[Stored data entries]
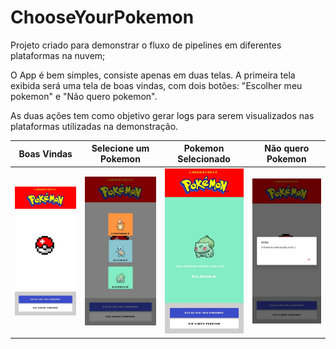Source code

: # ChooseYourPokemon
Projeto criado para demonstrar o fluxo de pipelines em diferentes plataformas na nuvem;

O App é bem simples, consiste apenas em duas telas. A primeira tela exibida será uma tela de boas vindas, com dois botões: "Escolher meu pokemon" e "Não quero pokemon". 

As duas ações tem como objetivo gerar logs para serem visualizados nas plataformas utilizadas na demonstração.

Boas Vindas                | Selecione um Pokemon      | Pokemon Selecionado       | Não quero Pokemon
:-------------------------:|:-------------------------:|:-------------------------:|:-------------------------:
<img src="https://github.com/FernandoVendramin/ChooseYourPokemon/blob/develop/docs/img1.jpg?raw=true" width="250"> | <img src="https://github.com/FernandoVendramin/ChooseYourPokemon/blob/develop/docs/img2.jpg?raw=true" width="250"> | <img src="https://github.com/FernandoVendramin/ChooseYourPokemon/blob/develop/docs/img3.jpg?raw=true" width="250"> | <img src="https://github.com/FernandoVendramin/ChooseYourPokemon/blob/develop/docs/img4.jpg?raw=true" width="250">
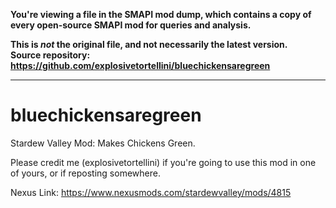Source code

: **You're viewing a file in the SMAPI mod dump, which contains a copy of every open-source SMAPI mod
for queries and analysis.**

**This is _not_ the original file, and not necessarily the latest version.**  
**Source repository: https://github.com/explosivetortellini/bluechickensaregreen**

----

# bluechickensaregreen
Stardew Valley Mod: Makes Chickens Green. 

Please credit me (explosivetortellini) if you're going to use this mod in one of yours, or if reposting somewhere.

Nexus Link:
https://www.nexusmods.com/stardewvalley/mods/4815
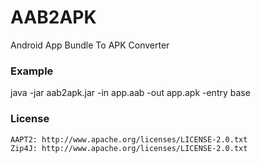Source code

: # AAB2APK
Android App Bundle To APK Converter

### Example
   
   java -jar aab2apk.jar -in app.aab -out app.apk -entry base
   
### License
    AAPT2: http://www.apache.org/licenses/LICENSE-2.0.txt
    Zip4J: http://www.apache.org/licenses/LICENSE-2.0.txt
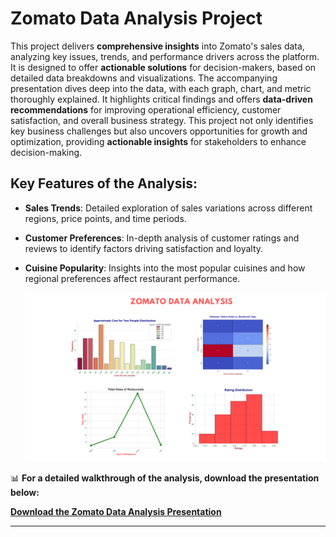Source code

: # Zomato Data Analysis Project

This project delivers **comprehensive insights** into Zomato's sales data, analyzing key issues, trends, and performance drivers across the platform. It is designed to offer **actionable solutions** for decision-makers, based on detailed data breakdowns and visualizations. The accompanying presentation dives deep into the data, with each graph, chart, and metric thoroughly explained. It highlights critical findings and offers **data-driven recommendations** for improving operational efficiency, customer satisfaction, and overall business strategy. This project not only identifies key business challenges but also uncovers opportunities for growth and optimization, providing **actionable insights** for stakeholders to enhance decision-making.

## Key Features of the Analysis:
- **Sales Trends**: Detailed exploration of sales variations across different regions, price points, and time periods.
- **Customer Preferences**: In-depth analysis of customer ratings and reviews to identify factors driving satisfaction and loyalty.
- **Cuisine Popularity**: Insights into the most popular cuisines and how regional preferences affect restaurant performance.

  <img src="https://github.com/ashwinx09/Zomato_data_analysis/blob/main/Description.png" alt="Graphs"/>

📊 **For a detailed walkthrough of the analysis, download the presentation below:**

[**Download the Zomato Data Analysis Presentation**](https://github.com/ashwinx09/Zomato_data_analysis/blob/main/Zomato_DataAnalysis_Presentation.pptx)

---


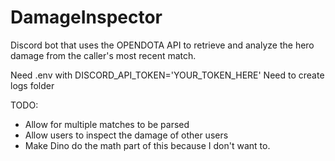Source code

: # DamageInspector
Discord bot that uses the OPENDOTA API to retrieve and analyze the hero damage from the caller's most recent match.

Need .env with DISCORD_API_TOKEN='YOUR_TOKEN_HERE'
Need to create logs folder

TODO:
  * Allow for multiple matches to be parsed
  * Allow users to inspect the damage of other users
  * Make Dino do the math part of this because I don't want to.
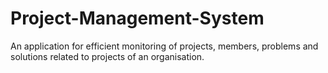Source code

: # Project-Management-System
An application for efficient monitoring of projects, members, problems and solutions related to projects of an organisation.
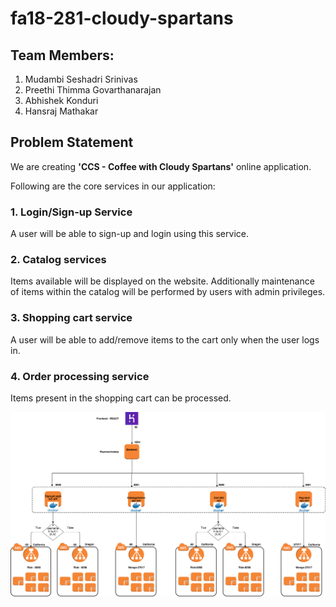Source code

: # fa18-281-cloudy-spartans

## Team Members:
1. Mudambi Seshadri Srinivas 
2. Preethi Thimma Govarthanarajan
3. Abhishek Konduri
4. Hansraj Mathakar

## Problem Statement
We are creating **'CCS - Coffee with Cloudy Spartans'** online application.

Following are the core services in our application:
### 1. Login/Sign-up Service
A user will be able to sign-up and login using this service.

### 2. Catalog services
Items available will be displayed on the website.
Additionally maintenance of items within the catalog will be performed by users with admin privileges.

### 3. Shopping cart service
A user will be able to add/remove items to the cart only when the user logs in.

### 4. Order processing service
Items present in the shopping cart can be processed.

![Architecture](Architecture.png)
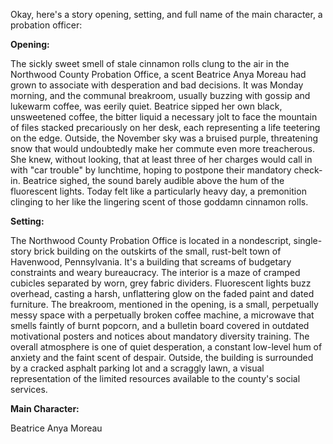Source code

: Okay, here's a story opening, setting, and full name of the main character, a probation officer:

**Opening:**

The sickly sweet smell of stale cinnamon rolls clung to the air in the Northwood County Probation Office, a scent Beatrice Anya Moreau had grown to associate with desperation and bad decisions. It was Monday morning, and the communal breakroom, usually buzzing with gossip and lukewarm coffee, was eerily quiet. Beatrice sipped her own black, unsweetened coffee, the bitter liquid a necessary jolt to face the mountain of files stacked precariously on her desk, each representing a life teetering on the edge. Outside, the November sky was a bruised purple, threatening snow that would undoubtedly make her commute even more treacherous. She knew, without looking, that at least three of her charges would call in with "car trouble" by lunchtime, hoping to postpone their mandatory check-in. Beatrice sighed, the sound barely audible above the hum of the fluorescent lights. Today felt like a particularly heavy day, a premonition clinging to her like the lingering scent of those goddamn cinnamon rolls.

**Setting:**

The Northwood County Probation Office is located in a nondescript, single-story brick building on the outskirts of the small, rust-belt town of Havenwood, Pennsylvania. It's a building that screams of budgetary constraints and weary bureaucracy. The interior is a maze of cramped cubicles separated by worn, grey fabric dividers. Fluorescent lights buzz overhead, casting a harsh, unflattering glow on the faded paint and dated furniture. The breakroom, mentioned in the opening, is a small, perpetually messy space with a perpetually broken coffee machine, a microwave that smells faintly of burnt popcorn, and a bulletin board covered in outdated motivational posters and notices about mandatory diversity training. The overall atmosphere is one of quiet desperation, a constant low-level hum of anxiety and the faint scent of despair. Outside, the building is surrounded by a cracked asphalt parking lot and a scraggly lawn, a visual representation of the limited resources available to the county's social services.

**Main Character:**

Beatrice Anya Moreau
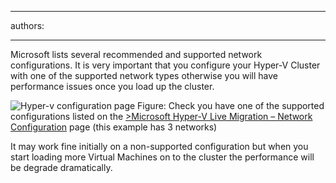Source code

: 

---
authors:

---




<span class='intro'> <p>Microsoft lists several recommended and supported network configurations. It is very important that you configure your Hyper-V Cluster with one of the supported network types otherwise you will have performance issues once you load up the cluster.</p> </span>

<img src="/PublishingImages/config-page.jpg" alt="Hyper-v configuration page" class="ms-rteCustom-ImageArea" />
<span class="ms-rteCustom-FigureNormal">Figure&#58; Check you have one of the supported configurations listed on the <a href="http&#58;//technet.microsoft.com/en-us/library/ff428137%28WS.10%29.aspx">&gt;Microsoft Hyper-V Live Migration – Network Configuration</a> page (this example has 3 networks)</span>
<p>It may work fine initially on a non-supported configuration but when you start loading more Virtual Machines on to the cluster the performance will be degrade dramatically.</p>


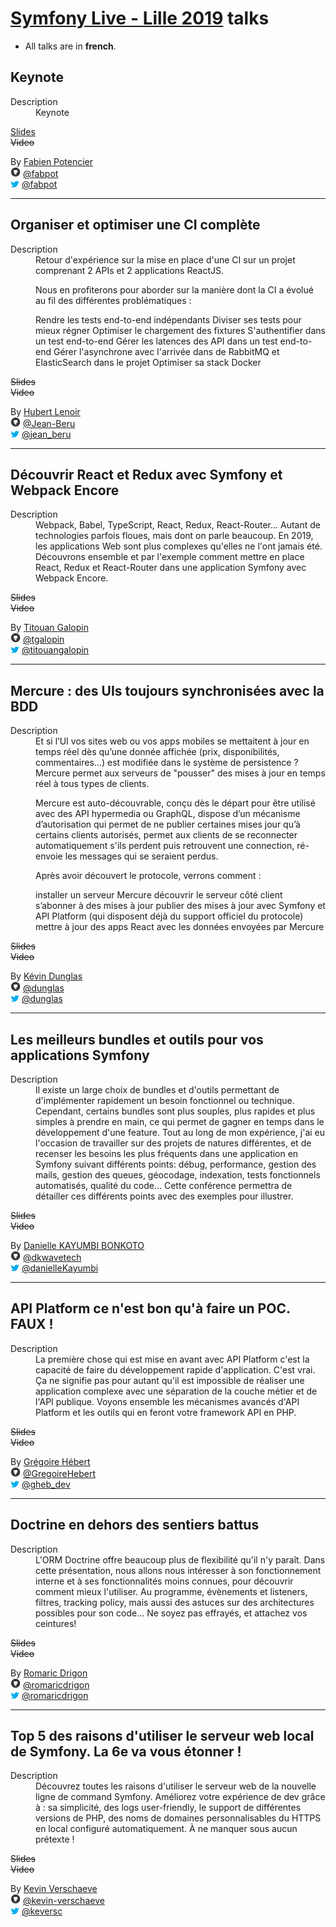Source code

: # [Symfony Live - Lille 2019](http://lille2019.live.symfony.com/) talks

- All talks are in **french**.

## Keynote

<dl>
  <dt>Description</dt>
  <dd>Keynote</dd>
</dl>

[Slides](https://speakerdeck.com/fabpot/2-new-symfony-components-httpclient-and-mime)  
~~Video~~

By [Fabien Potencier](https://connect.symfony.com/profile/fabpot)  
![github](icon/github.png) [@fabpot](https://github.com/fabpot)  
![twitter](icon/twitter.png) [@fabpot](https://twitter.com/fabpot)

---

## Organiser et optimiser une CI complète

<dl>
  <dt>Description</dt>
  <dd>Retour d'expérience sur la mise en place d'une CI sur un projet comprenant 2 APIs et 2 applications ReactJS.

Nous en profiterons pour aborder sur la manière dont la CI a évolué au fil des différentes problématiques :

Rendre les tests end-to-end indépendants
Diviser ses tests pour mieux régner
Optimiser le chargement des fixtures
S'authentifier dans un test end-to-end
Gérer les latences des API dans un test end-to-end
Gérer l'asynchrone avec l'arrivée dans de RabbitMQ et ElasticSearch dans le projet
Optimiser sa stack Docker</dd>
</dl>

~~Slides~~  
~~Video~~

By [Hubert Lenoir](https://connect.symfony.com/profile/hubert_lenoir)  
![github](icon/github.png) [@Jean-Beru](https://github.com/Jean-Beru)  
![twitter](icon/twitter.png) [@jean_beru](https://twitter.com/jean_beru)

---

## Découvrir React et Redux avec Symfony et Webpack Encore

<dl>
  <dt>Description</dt>
  <dd>Webpack, Babel, TypeScript, React, Redux, React-Router... Autant de technologies parfois floues, mais dont on parle beaucoup. En 2019, les applications Web sont plus complexes qu'elles ne l'ont jamais été. Découvrons ensemble et par l'exemple comment mettre en place React, Redux et React-Router dans une application Symfony avec Webpack Encore.</dd>
</dl>

~~Slides~~  
~~Video~~

By [Titouan Galopin](https://connect.symfony.com/profile/tgalopin)  
![github](icon/github.png) [@tgalopin](https://github.com/tgalopin)  
![twitter](icon/twitter.png) [@titouangalopin](https://twitter.com/titouangalopin)

---

## Mercure : des UIs toujours synchronisées avec la BDD

<dl>
  <dt>Description</dt>
  <dd>Et si l’UI vos sites web ou vos apps mobiles se mettaitent à jour en temps réel dès qu’une donnée affichée (prix, disponibilités, commentaires…) est modifiée dans le système de persistence ? Mercure permet aux serveurs de "pousser" des mises à jour en temps réel à tous types de clients.

Mercure est auto-découvrable, conçu dès le départ pour être utilisé avec des API hypermedia ou GraphQL, dispose d’un mécanisme d’autorisation qui permet de ne publier certaines mises jour qu’à certains clients autorisés, permet aux clients de se reconnecter automatiquement s'ils perdent puis retrouvent une connection, ré-envoie les messages qui se seraient perdus.

Après avoir découvert le protocole, verrons comment :

installer un serveur Mercure
découvrir le serveur côté client
s’abonner à des mises à jour
publier des mises à jour avec Symfony et API Platform (qui disposent déjà du support officiel du protocole)
mettre à jour des apps React avec les données envoyées par Mercure</dd>
</dl>

~~Slides~~  
~~Video~~

By [Kévin Dunglas](https://connect.symfony.com/profile/dunglas)  
![github](icon/github.png) [@dunglas](https://github.com/dunglas)  
![twitter](icon/twitter.png) [@dunglas](https://twitter.com/dunglas)

---

## Les meilleurs bundles et outils pour vos applications Symfony

<dl>
  <dt>Description</dt>
  <dd>Il existe un large choix de bundles et d'outils permettant de d'implémenter rapidement un besoin fonctionnel ou technique. Cependant, certains bundles sont plus souples, plus rapides et plus simples à prendre en main, ce qui permet de gagner en temps dans le développement d'une feature. Tout au long de mon expérience, j'ai eu l'occasion de travailler sur des projets de natures différentes, et de recenser les besoins les plus fréquents dans une application en Symfony suivant différents points: débug, performance, gestion des mails, gestion des queues, géocodage, indexation, tests fonctionnels automatisés, qualité du code... Cette conférence permettra de détailler ces différents points avec des exemples pour illustrer.
</dd>
</dl>

~~Slides~~  
~~Video~~

By [Danielle KAYUMBI BONKOTO](https://connect.symfony.com/profile/hoddan)  
![github](icon/github.png) [@dkwavetech](https://github.com/dkwavetech)  
![twitter](icon/twitter.png) [@danielleKayumbi](https://twitter.com/danielleKayumbi)

---

## API Platform ce n'est bon qu'à faire un POC. FAUX !

<dl>
  <dt>Description</dt>
  <dd>La première chose qui est mise en avant avec API Platform c'est la capacité de faire du développement rapide d'application. C'est vrai. Ça ne signifie pas pour autant qu'il est impossible de réaliser une application complexe avec une séparation de la couche métier et de l'API publique. Voyons ensemble les mécanismes avancés d'API Platform et les outils qui en feront votre framework API en PHP.
</dd>
</dl>

~~Slides~~  
~~Video~~

By [Grégoire Hébert](https://connect.symfony.com/profile/gregoirehebert)  
![github](icon/github.png) [@GregoireHebert](https://github.com/GregoireHebert)  
![twitter](icon/twitter.png) [@gheb_dev](https://twitter.com/gheb_dev)

---

## Doctrine en dehors des sentiers battus

<dl>
  <dt>Description</dt>
  <dd>L'ORM Doctrine offre beaucoup plus de flexibilité qu'il n'y paraît. Dans cette présentation, nous allons nous intéresser à son fonctionnement interne et à ses fonctionnalités moins connues, pour découvrir comment mieux l'utiliser. Au programme, évènements et listeners, filtres, tracking policy, mais aussi des astuces sur des architectures possibles pour son code... Ne soyez pas effrayés, et attachez vos ceintures!</dd>
</dl>

~~Slides~~  
~~Video~~

By [Romaric Drigon](https://connect.symfony.com/profile/romaricdrigon)  
![github](icon/github.png) [@romaricdrigon](https://github.com/romaricdrigon)  
![twitter](icon/twitter.png) [@romaricdrigon](https://twitter.com/romaricdrigon)

---

## Top 5 des raisons d'utiliser le serveur web local de Symfony. La 6e va vous étonner !

<dl>
  <dt>Description</dt>
  <dd>Découvrez toutes les raisons d'utiliser le serveur web de la nouvelle ligne de command Symfony. Améliorez votre expérience de dev grâce à : sa simplicité, des logs user-friendly, le support de différentes versions de PHP, des noms de domaines personnalisables
du HTTPS en local configuré automatiquement. À ne manquer sous aucun prétexte !</dd>
</dl>

~~Slides~~  
~~Video~~

By [Kevin Verschaeve](https://connect.symfony.com/profile/keversc)  
![github](icon/github.png) [@kevin-verschaeve](https://github.com/kevin-verschaeve)  
![twitter](icon/twitter.png) [@keversc](https://twitter.com/keversc)
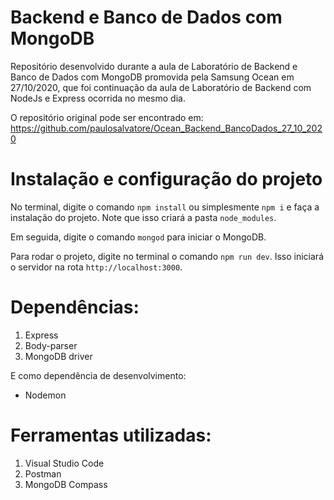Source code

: # Backend e Banco de Dados com MongoDB

Repositório desenvolvido durante a aula de Laboratório de Backend e Banco de Dados com MongoDB promovida pela Samsung Ocean em 27/10/2020, que foi continuação da aula de Laboratório de Backend com NodeJs e Express ocorrida no mesmo dia.

O repositório original pode ser encontrado em: https://github.com/paulosalvatore/Ocean_Backend_BancoDados_27_10_2020

# Instalação e configuração do projeto
 
No terminal, digite o comando `npm install` ou simplesmente `npm i` e faça a instalação do projeto. Note que isso criará a pasta `node_modules`.

Em seguida, digite o comando `mongod` para iniciar o MongoDB.

Para rodar o projeto, digite no terminal o comando `npm run dev`. Isso iniciará o servidor na rota `http://localhost:3000`.

# Dependências:

1. Express
2. Body-parser
3. MongoDB driver

E como dependência de desenvolvimento:

- Nodemon

# Ferramentas utilizadas:

1. Visual Studio Code
2. Postman
3. MongoDB Compass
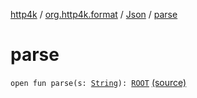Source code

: [http4k](../../index.md) / [org.http4k.format](../index.md) / [Json](index.md) / [parse](./parse.md)

# parse

`open fun parse(s: `[`String`](https://kotlinlang.org/api/latest/jvm/stdlib/kotlin/-string/index.html)`): `[`ROOT`](index.md#ROOT) [(source)](https://github.com/http4k/http4k/blob/master/http4k-core/src/main/kotlin/org/http4k/format/Json.kt#L65)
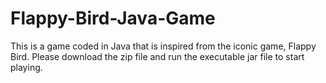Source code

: # Flappy-Bird-Java-Game
This is a game coded in Java that is inspired from the iconic game, Flappy Bird.
Please download the zip file and run the executable jar file to start playing.
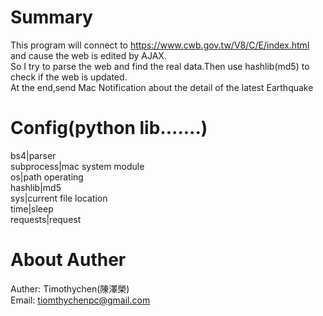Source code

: # Summary
This program will connect to https://www.cwb.gov.tw/V8/C/E/index.html and cause the web is edited by AJAX.  
So I try to parse the web and find the real data.Then use hashlib(md5) to check if the web is updated.  
At the end,send Mac Notification about the detail of the latest Earthquake  
# Config(python lib.......)
bs4|parser  
subprocess|mac system module     
os|path operating  
hashlib|md5  
sys|current file location  
time|sleep  
requests|request  
# About Auther
Auther: Timothychen(陳澤榮)  
Email:  tiomthychenpc@gmail.com  
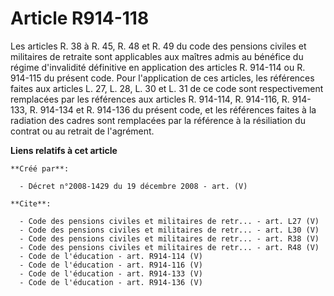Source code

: # Article R914-118

Les articles R. 38 à R. 45, R. 48 et R. 49 du code des pensions civiles et militaires de retraite sont applicables aux
maîtres admis au bénéfice du régime d'invalidité définitive en application des articles R. 914-114 ou R. 914-115 du présent
code. Pour l'application de ces articles, les références faites aux articles L. 27, L. 28, L. 30 et L. 31 de ce code sont
respectivement remplacées par les références aux articles R. 914-114, R. 914-116, R. 914-133, R. 914-134 et R. 914-136 du
présent code, et les références faites à la radiation des cadres sont remplacées par la référence à la résiliation du contrat
ou au retrait de l'agrément.

**Liens relatifs à cet article**

	**Créé par**:

	  - Décret n°2008-1429 du 19 décembre 2008 - art. (V)

	**Cite**:

	  - Code des pensions civiles et militaires de retr... - art. L27 (V)
	  - Code des pensions civiles et militaires de retr... - art. L30 (V)
	  - Code des pensions civiles et militaires de retr... - art. R38 (V)
	  - Code des pensions civiles et militaires de retr... - art. R48 (V)
	  - Code de l'éducation - art. R914-114 (V)
	  - Code de l'éducation - art. R914-116 (V)
	  - Code de l'éducation - art. R914-133 (V)
	  - Code de l'éducation - art. R914-136 (V)
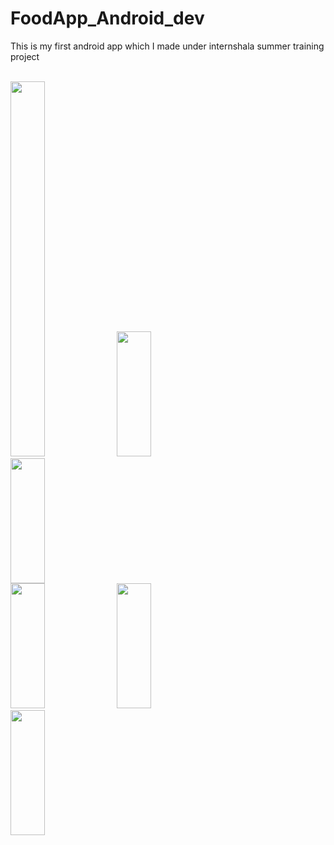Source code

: # FoodApp_Android_dev
This is my first android app which I made under internshala summer training project<br>

<br>
<img src="https://user-images.githubusercontent.com/56409094/86173898-d2798080-bb74-11ea-88ed-92bfd5356c4e.jpeg" width="33%" height="600" style="display:inline">
<img src="https://user-images.githubusercontent.com/56409094/86173898-d2798080-bb74-11ea-88ed-92bfd5356c4e.jpeg" width="33%" height="200" style="display:inline">
<img src="https://user-images.githubusercontent.com/56409094/86173898-d2798080-bb74-11ea-88ed-92bfd5356c4e.jpeg" width="33%" height="200" style="display:inline">
<br>
<img src="https://user-images.githubusercontent.com/56409094/86173898-d2798080-bb74-11ea-88ed-92bfd5356c4e.jpeg" width="33%" height="200">
<img src="https://user-images.githubusercontent.com/56409094/86173898-d2798080-bb74-11ea-88ed-92bfd5356c4e.jpeg" width="33%" height="200">
<img src="https://user-images.githubusercontent.com/56409094/86173898-d2798080-bb74-11ea-88ed-92bfd5356c4e.jpeg" width="33%" height="200">
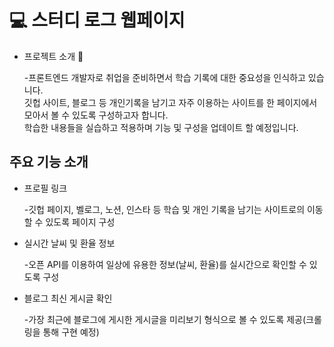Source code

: # 💻 스터디 로그 웹페이지
- 프로젝트 소개 👋

  -프론트엔드 개발자로 취업을 준비하면서 학습 기록에 대한 중요성을 인식하고 있습니다.<br>
  깃헙 사이트, 블로그 등 개인기록을 남기고 자주 이용하는 사이트를 한 페이지에서 모아서 볼 수 있도록 구성하고자 합니다.<br>
  학습한 내용들을 실습하고 적용하며 기능 및 구성을 업데이트 할 예정입니다.
  

## 주요 기능 소개
- 프로필 링크

  -깃헙 페이지, 벨로그, 노션, 인스타 등 학습 및 개인 기록을 남기는 사이트로의 이동할 수 있도록 페이지 구성
- 실시간 날씨 및 환율 정보

  -오픈 API를 이용하여 일상에 유용한 정보(날씨, 환율)를 실시간으로 확인할 수 있도록 구성
- 블로그 최신 게시글 확인

  -가장 최근에 블로그에 게시한 게시글을 미리보기 형식으로 볼 수 있도록 제공(크롤링을 통해 구현 예정)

Aim of the task ▸ Copy nothing but the lines from the top of the data down to the line containing "open-source SMAPI mod", and leave the pictures out.

Solution to the exercise ▸
Source code

: # ChooseYourPokemon
Projeto criado para demonstrar o fluxo de pipelines em diferentes plataformas na nuvem;

O App é bem simples, consiste apenas em duas telas. A primeira tela exibida será uma tela de boas vindas, com dois botões: "Escolher meu pokemon" e "Não quero pokemon". 

As duas ações tem como objetivo gerar logs para serem visualizados nas plataformas utilizadas na demonstração.

Boas Vindas                | Selecione um Pokemon      | Pokemon Selecionado       | Não quero Pokemon
:-------------------------:|:-------------------------:|:-------------------------:|:-------------------------:
<img src="https://github.com/FernandoVendramin/ChooseYourPokemon/blob/develop/docs/img1.jpg?raw=true" width="250"> | <img src="https://github.com/FernandoVendramin/ChooseYourPokemon/blob/develop/docs/img2.jpg?raw=true" width="250"> | <img src="https://github.com/FernandoVendramin/ChooseYourPokemon/blob/develop/docs/img3.jpg?raw=true" width="250"> | <img src="https://github.com/FernandoVendramin/ChooseYourPokemon/blob/develop/docs/img4.jpg?raw=true" width="250">
Source code

: **You're viewing a file in the SMAPI mod dump, which contains a copy of every open-source SMAPI mod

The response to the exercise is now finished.